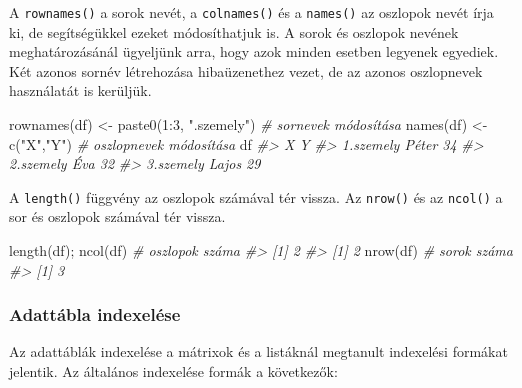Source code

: \documentclass[
]{book}
\newenvironment{Shaded}{\begin{snugshade}}{\end{snugshade}}
\newcommand{\CommentTok}[1]{\textcolor[rgb]{0.56,0.35,0.01}{\textit{#1}}}
\newcommand{\DecValTok}[1]{\textcolor[rgb]{0.00,0.00,0.81}{#1}}
\newcommand{\FunctionTok}[1]{\textcolor[rgb]{0.00,0.00,0.00}{#1}}
\newcommand{\NormalTok}[1]{#1}
\newcommand{\OtherTok}[1]{\textcolor[rgb]{0.56,0.35,0.01}{#1}}
\newcommand{\SpecialCharTok}[1]{\textcolor[rgb]{0.00,0.00,0.00}{#1}}
\newcommand{\StringTok}[1]{\textcolor[rgb]{0.31,0.60,0.02}{#1}}
\begin{document}
A \texttt{rownames()} a sorok nevét, a \texttt{colnames()} és a \texttt{names()} az oszlopok nevét írja ki, de segítségükkel ezeket módosíthatjuk is. A sorok és oszlopok nevének meghatározásánál ügyeljünk arra, hogy azok minden esetben legyenek egyediek. Két azonos sornév létrehozása hibaüzenethez vezet, de az azonos oszlopnevek használatát is kerüljük.

\begin{Shaded}
\begin{Highlighting}[]
\FunctionTok{rownames}\NormalTok{(df) }\OtherTok{\textless{}{-}} \FunctionTok{paste0}\NormalTok{(}\DecValTok{1}\SpecialCharTok{:}\DecValTok{3}\NormalTok{, }\StringTok{".szemely"}\NormalTok{)   }\CommentTok{\# sornevek módosítása}
\FunctionTok{names}\NormalTok{(df) }\OtherTok{\textless{}{-}} \FunctionTok{c}\NormalTok{(}\StringTok{"X"}\NormalTok{,}\StringTok{"Y"}\NormalTok{)                   }\CommentTok{\# oszlopnevek módosítása}
\NormalTok{df}
\CommentTok{\#\textgreater{}               X  Y}
\CommentTok{\#\textgreater{} 1.szemely Péter 34}
\CommentTok{\#\textgreater{} 2.szemely   Éva 32}
\CommentTok{\#\textgreater{} 3.szemely Lajos 29}
\end{Highlighting}
\end{Shaded}

A \texttt{length()} függvény az oszlopok számával tér vissza. Az \texttt{nrow()} és az \texttt{ncol()} a sor és oszlopok számával tér vissza.

\begin{Shaded}
\begin{Highlighting}[]
\FunctionTok{length}\NormalTok{(df); }\FunctionTok{ncol}\NormalTok{(df)   }\CommentTok{\# oszlopok száma}
\CommentTok{\#\textgreater{} [1] 2}
\CommentTok{\#\textgreater{} [1] 2}
\FunctionTok{nrow}\NormalTok{(df)               }\CommentTok{\# sorok száma}
\CommentTok{\#\textgreater{} [1] 3}
\end{Highlighting}
\end{Shaded}

\hypertarget{adattuxe1bla-indexeluxe9se}{%
\subsubsection{Adattábla indexelése}\label{adattuxe1bla-indexeluxe9se}}

Az adattáblák indexelése a mátrixok és a listáknál megtanult indexelési formákat jelentik. Az általános indexelése formák a következők:

\begin{Shaded}
\end{Shaded}
\end{document}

******************************

__How to complete this task__.
Your task is to output the material word for word while leaving out every image.

__Task answer__.
Source code

: \documentclass[
]{book}
\newenvironment{Shaded}{\begin{snugshade}}{\end{snugshade}}
\newcommand{\CommentTok}[1]{\textcolor[rgb]{0.56,0.35,0.01}{\textit{#1}}}
\newcommand{\DecValTok}[1]{\textcolor[rgb]{0.00,0.00,0.81}{#1}}
\newcommand{\FunctionTok}[1]{\textcolor[rgb]{0.00,0.00,0.00}{#1}}
\newcommand{\NormalTok}[1]{#1}
\newcommand{\OtherTok}[1]{\textcolor[rgb]{0.56,0.35,0.01}{#1}}
\newcommand{\SpecialCharTok}[1]{\textcolor[rgb]{0.00,0.00,0.00}{#1}}
\newcommand{\StringTok}[1]{\textcolor[rgb]{0.31,0.60,0.02}{#1}}
\begin{document}
A \texttt{rownames()} a sorok nevét, a \texttt{colnames()} és a \texttt{names()} az oszlopok nevét írja ki, de segítségükkel ezeket módosíthatjuk is. A sorok és oszlopok nevének meghatározásánál ügyeljünk arra, hogy azok minden esetben legyenek egyediek. Két azonos sornév létrehozása hibaüzenethez vezet, de az azonos oszlopnevek használatát is kerüljük.

\begin{Shaded}
\begin{Highlighting}[]
\FunctionTok{rownames}\NormalTok{(df) }\OtherTok{\textless{}{-}} \FunctionTok{paste0}\NormalTok{(}\DecValTok{1}\SpecialCharTok{:}\DecValTok{3}\NormalTok{, }\StringTok{".szemely"}\NormalTok{)   }\CommentTok{\# sornevek módosítása}
\FunctionTok{names}\NormalTok{(df) }\OtherTok{\textless{}{-}} \FunctionTok{c}\NormalTok{(}\StringTok{"X"}\NormalTok{,}\StringTok{"Y"}\NormalTok{)                   }\CommentTok{\# oszlopnevek módosítása}
\NormalTok{df}
\CommentTok{\#\textgreater{}               X  Y}
\CommentTok{\#\textgreater{} 1.szemely Péter 34}
\CommentTok{\#\textgreater{} 2.szemely   Éva 32}
\CommentTok{\#\textgreater{} 3.szemely Lajos 29}
\end{Highlighting}
\end{Shaded}

A \texttt{length()} függvény az oszlopok számával tér vissza. Az \texttt{nrow()} és az \texttt{ncol()} a sor és oszlopok számával tér vissza.

\begin{Shaded}
\begin{Highlighting}[]
\FunctionTok{length}\NormalTok{(df); }\FunctionTok{ncol}\NormalTok{(df)   }\CommentTok{\# oszlopok száma}
\CommentTok{\#\textgreater{} [1] 2}
\CommentTok{\#\textgreater{} [1] 2}
\FunctionTok{nrow}\NormalTok{(df)               }\CommentTok{\# sorok száma}
\CommentTok{\#\textgreater{} [1] 3}
\end{Highlighting}
\end{Shaded}

\hypertarget{adattuxe1bla-indexeluxe9se}{%
\subsubsection{Adattábla indexelése}\label{adattuxe1bla-indexeluxe9se}}

Az adattáblák indexelése a mátrixok és a listáknál megtanult indexelési formákat jelentik. Az általános indexelése formák a következők:

\begin{Shaded}
\end{Shaded}
\end{document}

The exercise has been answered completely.